А труппа Соловцовского театра, которую держал тогда Дуван-Торцов, была очень сильной. Каких только актёров в ней не было! И Дмитрий Смирнов, и Булатов, и великолепный Неделин, и хрупкий, утончённый любовник-неврастеник Горелов, сын Владимира Николаевича Давыдова, потрясавший нас в роли Освальда в «Привидениях» Ибсена, и красавец Орлов-Чужбинин с музыкальным, певучим голосом.
и Двинский, и Вася Болховской, прекрасно игравший старого студента в модной тогда пьесе Леонида Андреева «Дни нашей жизни», и Саша Крамов, и Багров, и Степан Кузнецов, блестящий и разнообразный актёр и довольно трудный человек.

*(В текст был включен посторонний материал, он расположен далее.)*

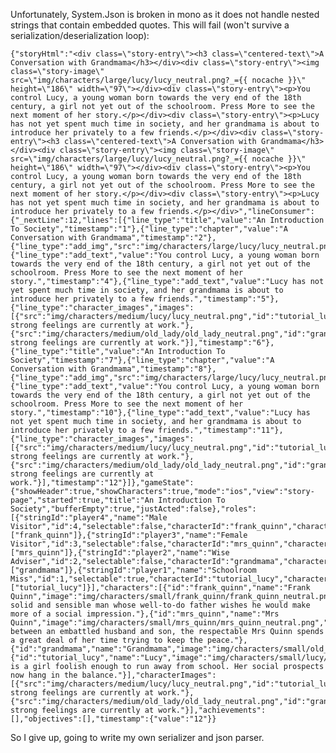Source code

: Unfortunately, System.Json is broken in mono as it does not handle nested strings that contain 
embedded quotes.  This will fail (won't survive a serialization/deserialization loop):

    {"storyHtml":"<div class=\"story-entry\"><h3 class=\"centered-text\">A Conversation with Grandmama</h3></div><div class=\"story-entry\"><img class=\"story-image\" src=\"img/characters/large/lucy/lucy_neutral.png?_={{ nocache }}\" height=\"186\" width=\"97\"></div><div class=\"story-entry\"><p>You control Lucy, a young woman born towards the very end of the 18th century, a girl not yet out of the schoolroom. Press More to see the next moment of her story.</p></div><div class=\"story-entry\"><p>Lucy has not yet spent much time in society, and her grandmama is about to introduce her privately to a few friends.</p></div><div class=\"story-entry\"><h3 class=\"centered-text\">A Conversation with Grandmama</h3></div><div class=\"story-entry\"><img class=\"story-image\" src=\"img/characters/large/lucy/lucy_neutral.png?_={{ nocache }}\" height=\"186\" width=\"97\"></div><div class=\"story-entry\"><p>You control Lucy, a young woman born towards the very end of the 18th century, a girl not yet out of the schoolroom. Press More to see the next moment of her story.</p></div><div class=\"story-entry\"><p>Lucy has not yet spent much time in society, and her grandmama is about to introduce her privately to a few friends.</p></div>","lineConsumer":{"_nextLine":12,"lines":[{"line_type":"title","value":"An Introduction To Society","timestamp":"1"},{"line_type":"chapter","value":"A Conversation with Grandmama","timestamp":"2"},{"line_type":"add_img","src":"img/characters/large/lucy/lucy_neutral.png","alignment":"center","timestamp":"3"},{"line_type":"add_text","value":"You control Lucy, a young woman born towards the very end of the 18th century, a girl not yet out of the schoolroom. Press More to see the next moment of her story.","timestamp":"4"},{"line_type":"add_text","value":"Lucy has not yet spent much time in society, and her grandmama is about to introduce her privately to a few friends.","timestamp":"5"},{"line_type":"character_images","images":[{"src":"img/characters/medium/lucy/lucy_neutral.png","id":"tutorial_lucy","title":"Lucy","visible":"visible","description":"No strong feelings are currently at work."},{"src":"img/characters/medium/old_lady/old_lady_neutral.png","id":"grandmama","title":"Grandmama","visible":"visible","description":"No strong feelings are currently at work."}],"timestamp":"6"},{"line_type":"title","value":"An Introduction To Society","timestamp":"7"},{"line_type":"chapter","value":"A Conversation with Grandmama","timestamp":"8"},{"line_type":"add_img","src":"img/characters/large/lucy/lucy_neutral.png","alignment":"center","timestamp":"9"},{"line_type":"add_text","value":"You control Lucy, a young woman born towards the very end of the 18th century, a girl not yet out of the schoolroom. Press More to see the next moment of her story.","timestamp":"10"},{"line_type":"add_text","value":"Lucy has not yet spent much time in society, and her grandmama is about to introduce her privately to a few friends.","timestamp":"11"},{"line_type":"character_images","images":[{"src":"img/characters/medium/lucy/lucy_neutral.png","id":"tutorial_lucy","title":"Lucy","visible":"visible","description":"No strong feelings are currently at work."},{"src":"img/characters/medium/old_lady/old_lady_neutral.png","id":"grandmama","title":"Grandmama","visible":"visible","description":"No strong feelings are currently at work."}],"timestamp":"12"}]},"gameState":{"showHeader":true,"showCharacters":true,"mode":"ios","view":"story-page","started":true,"title":"An Introduction To Society","bufferEmpty":true,"justActed":false},"roles":[{"stringId":"player4","name":"Male Visitor","id":4,"selectable":false,"characterId":"frank_quinn","characters":["frank_quinn"]},{"stringId":"player3","name":"Female Visitor","id":3,"selectable":false,"characterId":"mrs_quinn","characters":["mrs_quinn"]},{"stringId":"player2","name":"Wise Adviser","id":2,"selectable":false,"characterId":"grandmama","characters":["grandmama"]},{"stringId":"player1","name":"Schoolroom Miss","id":1,"selectable":true,"characterId":"tutorial_lucy","characters":["tutorial_lucy"]}],"characters":[{"id":"frank_quinn","name":"Frank Quinn","image":"img/characters/small/frank_quinn/frank_quinn_neutral.png","descripion":"A solid and sensible man whose well-to-do father wishes he would make more of a social impression."},{"id":"mrs_quinn","name":"Mrs Quinn","image":"img/characters/small/mrs_quinn/mrs_quinn_neutral.png","descripion":"Divided between an embattled husband and son, the respectable Mrs Quinn spends a great deal of her time trying to keep the peace."},{"id":"grandmama","name":"Grandmama","image":"img/characters/small/old_lady/old_lady_neutral.png","descripion":"Grandmama"},{"id":"tutorial_lucy","name":"Lucy","image":"img/characters/small/lucy/lucy_neutral.png","descripion":"Lucy is a girl foolish enough to run away from school. Her social prospects now hang in the balance."}],"characterImages":[{"src":"img/characters/medium/lucy/lucy_neutral.png","id":"tutorial_lucy","title":"Lucy","visible":"visible","description":"No strong feelings are currently at work."},{"src":"img/characters/medium/old_lady/old_lady_neutral.png","id":"grandmama","title":"Grandmama","visible":"visible","description":"No strong feelings are currently at work."}],"achievements":[],"objectives":[],"timestamp":{"value":"12"}}

So I give up, going to write my own serializer and json parser.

Среди актрис были в этой замечательной труппе и вдохновенная Вера Юренева, неповторимая Психея в пьесе Жулавского «Эрот и Психея», или ибсеновская Нора, или Бронка в пьесе Пшибышевского «Снег». И «старуха» Токарева, и синеглазая красавица Елизавета Чарусская. И Пасхалова! Карелина-Рич! А обаятельные молодые актрисы, такие, как Ольга Волконская, Алексеева-Месхиева, Лидия Лесная, которая к тому же была и поэтессой! Да разве упомнишь все имена? Одно могу сказать — это была блестящая плеяда актёров.
С двух часов дня, когда заканчивались уроки в гимназии, мы уже дежурили на Николаевской улице возле театра. Это было время, когда актёры возвращались с репетиций домой. Мы простаивали часами, чтобы только взглянуть на них. Для нас это были полубоги. Мы не видели и не знали их в быту, в домашней обстановке, в личной жизни, мы видели и знали их только в спектаклях, в тех ролях, где они подымались порой до вершин своего мастерства. А как счастливы и горды были мы, если актёр, которому мы подобострастно кланялись на улице, любезно и вежливо кивал нам головой, узнавая знакомых статистов.
А ведь, кроме Соловцовского, были ещё и другие театры с другими актёрами. В театре «Бергонье», например, играла великолепная комедийная труппа. Там нередко гастролировали такие актрисы и актёры, как Грановская, Баскакова, Астрова, Мурский, Поль, Вронский, Вовка Блюменталь, у которого был какой‑то необыкновенный талант играть все что угодно — и все играл чудесно. Он был невыносим порой в частной жизни. Уверенный в своей неотразимости и обаянии, в силе своего имени, он позволял себе черт знает что. Но покорённые киевляне все прощали ему за его редчайшее свойство «самовоспламенения» на сцене — в любой момент и в любой роли!